Different species don't have the same body language. What means "Hey, let's go play" to a puppy means "I'm scared, and you need to back off" to a cat. Additionally, even though dogs may understand other dogs' body language, that doesn't mean they'll automatically get along.
Generally, it's best to do the introductions one at a time, meaning that if you have several animals, they should meet your new dog separately. You don't want the new dog to feel ganged up on (nor do you want the existing animals to do just that). You also don't need the unpredictability of multiple animals to keep an eye on.
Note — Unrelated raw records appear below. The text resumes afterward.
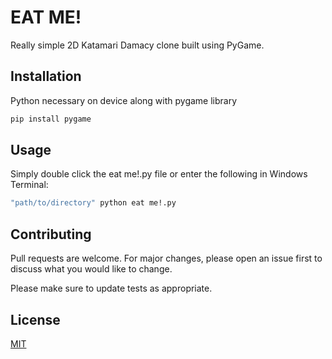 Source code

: # EAT ME!

Really simple 2D Katamari Damacy clone built using PyGame.
## Installation
Python necessary on device along with pygame library
```bash
pip install pygame
```

## Usage

Simply double click the eat me!.py file or enter the following in Windows Terminal:
```bash
"path/to/directory" python eat me!.py
```

## Contributing
Pull requests are welcome. For major changes, please open an issue first to discuss what you would like to change.

Please make sure to update tests as appropriate.

## License
[MIT](https://choosealicense.com/licenses/mit/)
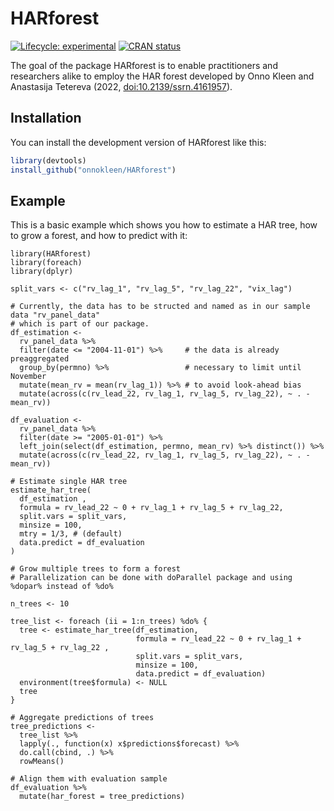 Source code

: # HARforest

<!-- badges: start -->
[![Lifecycle: experimental](https://img.shields.io/badge/lifecycle-experimental-orange.svg)](https://lifecycle.r-lib.org/articles/stages.html#experimental)
[![CRAN status](https://www.r-pkg.org/badges/version/HARforest)](https://CRAN.R-project.org/package=HARforest)
<!-- badges: end -->

The goal of the package HARforest is to enable practitioners and researchers alike to employ the HAR forest developed by Onno Kleen and Anastasija Tetereva (2022, [doi:10.2139/ssrn.4161957](https://10.2139/ssrn.4161957)).

## Installation

You can install the development version of HARforest like this:

``` r
library(devtools)
install_github("onnokleen/HARforest")
```

## Example

This is a basic example which shows you how to estimate a HAR tree, how to grow a forest, and how to predict with it:

```{r example}
library(HARforest)
library(foreach)
library(dplyr)

split_vars <- c("rv_lag_1", "rv_lag_5", "rv_lag_22", "vix_lag")

# Currently, the data has to be structed and named as in our sample data "rv_panel_data"
# which is part of our package.
df_estimation <-
  rv_panel_data %>%
  filter(date <= "2004-11-01") %>%     # the data is already preaggregated
  group_by(permno) %>%                 # necessary to limit until November
  mutate(mean_rv = mean(rv_lag_1)) %>% # to avoid look-ahead bias
  mutate(across(c(rv_lead_22, rv_lag_1, rv_lag_5, rv_lag_22), ~ . - mean_rv)) 

df_evaluation <-
  rv_panel_data %>%
  filter(date >= "2005-01-01") %>%
  left_join(select(df_estimation, permno, mean_rv) %>% distinct()) %>%
  mutate(across(c(rv_lead_22, rv_lag_1, rv_lag_5, rv_lag_22), ~ . - mean_rv)) 

# Estimate single HAR tree
estimate_har_tree(
  df_estimation ,
  formula = rv_lead_22 ~ 0 + rv_lag_1 + rv_lag_5 + rv_lag_22,
  split.vars = split_vars,
  minsize = 100,
  mtry = 1/3, # (default)
  data.predict = df_evaluation
)

# Grow multiple trees to form a forest
# Parallelization can be done with doParallel package and using %dopar% instead of %do%

n_trees <- 10

tree_list <- foreach (ii = 1:n_trees) %do% {
  tree <- estimate_har_tree(df_estimation,
                            formula = rv_lead_22 ~ 0 + rv_lag_1 + rv_lag_5 + rv_lag_22 ,
                            split.vars = split_vars,
                            minsize = 100,
                            data.predict = df_evaluation)
  environment(tree$formula) <- NULL
  tree
}

# Aggregate predictions of trees
tree_predictions <-
  tree_list %>%
  lapply(., function(x) x$predictions$forecast) %>%
  do.call(cbind, .) %>%
  rowMeans()

# Align them with evaluation sample
df_evaluation %>%
  mutate(har_forest = tree_predictions)
  
```

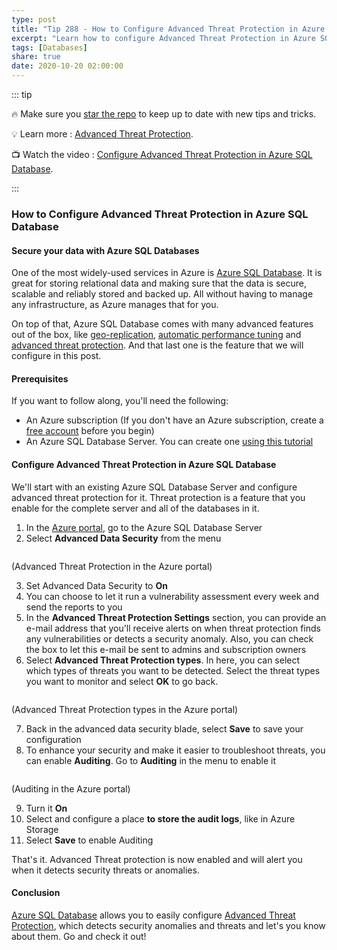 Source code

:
 ```yaml
---
type: post
title: "Tip 288 - How to Configure Advanced Threat Protection in Azure SQL Database"
excerpt: "Learn how to configure Advanced Threat Protection in Azure SQL Database"
tags: [Databases]
share: true
date: 2020-10-20 02:00:00
---
```


::: tip 

:fire: Make sure you [star the repo](http://azuredev.tips?WT.mc_id=azure-azuredevtips-azureappsdev) to keep up to date with new tips and tricks.

:bulb: Learn more : [Advanced Threat Protection](https://docs.microsoft.com/azure/azure-sql/database/threat-detection-overview?WT.mc_id=docs-azuredevtips-azureappsdev). 

:tv: Watch the video : [Configure Advanced Threat Protection in Azure SQL Database](https://youtu.be/IODL8gwWJE4?WT.mc_id=youtube-azuredevtips-azureappsdev).

:::

### How to Configure Advanced Threat Protection in Azure SQL Database

#### Secure your data with Azure SQL Databases
One of the most widely-used services in Azure is [Azure SQL Database](https://azure.microsoft.com/services/sql-database/?WT.mc_id=azure-azuredevtips-azureappsdev). It is great for storing relational data and making sure that the data is secure, scalable and reliably stored and backed up. All without having to manage any infrastructure, as Azure manages that for you. 

On top of that, Azure SQL Database comes with many advanced features out of the box, like [geo-replication](https://docs.microsoft.com/azure/azure-sql/database/active-geo-replication-overview?WT.mc_id=docs-azuredevtips-azureappsdev ), [automatic performance tuning](https://docs.microsoft.com/azure/azure-sql/database/automatic-tuning-overview?WT.mc_id=docs-azuredevtips-azureappsdev ) and [advanced threat protection](https://docs.microsoft.com/azure/azure-sql/database/threat-detection-overview?WT.mc_id=docs-azuredevtips-azureappsdev). And that last one is the feature that we will configure in this post. 

#### Prerequisites
If you want to follow along, you'll need the following:
* An Azure subscription (If you don't have an Azure subscription, create a [free account](https://azure.microsoft.com/free/?WT.mc_id=azure-azuredevtips-azureappsdev) before you begin)
* An Azure SQL Database Server. You can create one [using this tutorial](https://docs.microsoft.com/azure/azure-sql/database/single-database-create-quickstart?WT.mc_id=docs-azuredevtips-azureappsdev)

#### Configure Advanced Threat Protection in Azure SQL Database
We'll start with an existing Azure SQL Database Server and configure advanced threat protection for it. Threat protection is a feature that you enable for the complete server and all of the databases in it. 

1. In the [Azure portal](https://portal.azure.com/?WT.mc_id=azure-azuredevtips-azureappsdev), go to the Azure SQL Database Server
2. Select **Advanced Data Security** from the menu

<img :src="$withBase('/files/74threatprotection.png')">

(Advanced Threat Protection in the Azure portal)

3. Set Advanced Data Security to **On**
4. You can choose to let it run a vulnerability assessment every week and send the reports to you
5. In the **Advanced Threat Protection Settings** section, you can provide an e-mail address that you'll receive alerts on when threat protection finds any vulnerabilities or detects a security anomaly. Also, you can check the box to let this e-mail be sent to admins and subscription owners
6. Select **Advanced Threat Protection types**. In here, you can select which types of threats you want to be detected. Select the threat types you want to monitor and select **OK** to go back.

<img :src="$withBase('/files/74alerts.png')">

(Advanced Threat Protection types in the Azure portal)

7. Back in the advanced data security blade, select **Save** to save your configuration
8. To enhance your security and make it easier to troubleshoot threats, you can enable **Auditing**. Go to **Auditing** in the menu to enable it

<img :src="$withBase('/files/74auditing.png')">

(Auditing in the Azure portal)

9. Turn it **On**
10. Select and configure a place **to store the audit logs**, like in Azure Storage
11. Select **Save** to enable Auditing

That's it. Advanced Threat protection is now enabled and will alert you when it detects security threats or anomalies. 

#### Conclusion
[Azure SQL Database](https://azure.microsoft.com/services/sql-database/?WT.mc_id=azure-azuredevtips-azureappsdev) allows you to easily configure [Advanced Threat Protection](https://docs.microsoft.com/azure/azure-sql/database/threat-detection-overview?WT.mc_id=docs-azuredevtips-azureappsdev), which detects security anomalies and threats and let's you know about them. Go and check it out! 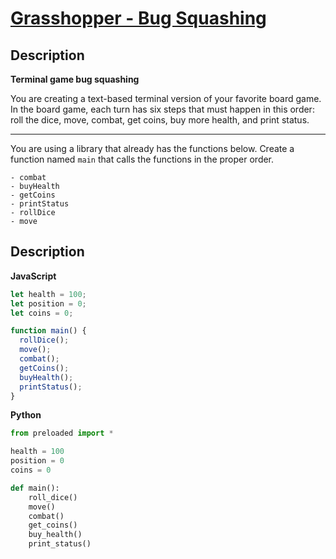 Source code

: # [Grasshopper - Bug Squashing](https://www.codewars.com/kata/56214b6864fe8813f1000019)

## Description

**Terminal game bug squashing**

You are creating a text-based terminal version of your favorite board game. In the board game, each turn has six steps that must happen in this order: roll the dice, move, combat, get coins, buy more health, and print status.

---

You are using a library that already has the functions below. Create a function named `main` that calls the functions in the proper order.

    - combat
    - buyHealth
    - getCoins
    - printStatus
    - rollDice
    - move

## Description

**JavaScript**

```js
let health = 100;
let position = 0;
let coins = 0;

function main() {
  rollDice();
  move();
  combat();
  getCoins();
  buyHealth();
  printStatus();
}
```

**Python**

```py
from preloaded import *

health = 100
position = 0
coins = 0

def main():
    roll_dice()
    move()
    combat()
    get_coins()
    buy_health()
    print_status()
```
It's also helpful if you have a second person present, so if there aren't already two of you, ask a friend or neighbor for assistance. When it comes to introductions, the primary concern is aggression. According to certified animal behaviorist Robin Foster, Ph.D., "Conflict and fighting between dogs [and] cats in the same household is stressful for everyone, disruptive and can lead to serious injuries to the pets and people."
According to Your Dog's Friend, with dogs, you should start with both dogs on-leash outdoors. Let them walk parallel to each other at a distance. If that goes well, let them move closer, but only let them walk directly side-by-side when you can be relatively certain they'll behave. If they growl or act aggressively, calmly separate them, but don't create more tension by screaming or yanking on the leashes. Then start over.
It's OK to use treats as a reward for good behavior because it helps establish positive associations with the other animal, but don't feed them too close together at first as food aggression issues could emerge.
As you might imagine, this is a slightly hairier introduction (no pun intended). A large dog can kill a cat, even during what a dog might consider play. But it's not just the cat you have to worry about. Your cat's claws (and even teeth) can cause serious injury to your dog.
The ASPCA advises keeping the dog on-leash during this introduction. It also recommends having the nails of non-declawed cats trimmed prior to the first meeting (the first several meetings if necessary). Your cat should have a safe way to retreat if the dog gets too friendly.
A positive approach is crucial. Don't scold or yell at either animal, and don't force the meeting on your cat. It will generally act cautiously or just avoid the situation. But the cat may also act aggressively. Cats are more territorial than dogs are, and if this is their first time meeting, the cat may not be eager to share. Let them do it at their own pace.
If the dog becomes too curious or behaves aggressively, use the leash to gently pull it away and distract it with a toy or treat. If the cat seems defensive, you can distract it with a toy or favorite treat, too. Most of all, keep your calm. You don't want them to associate negative things (tension, anger, etc.) with the other pet.
It may take several "introductions" for them to get used to each other, so be prepared to keep your new dog confined in a different part of the house when you're not home to supervise.
Robin Foster also gave us these cautions about introducing pets.
No one should have to live in a broken home and that includes people whose homes are troubled by animals that don't get along. But that doesn't always mean choosing between your fur babies. If you're having issues, contact a certified pet behaviorist for assistance.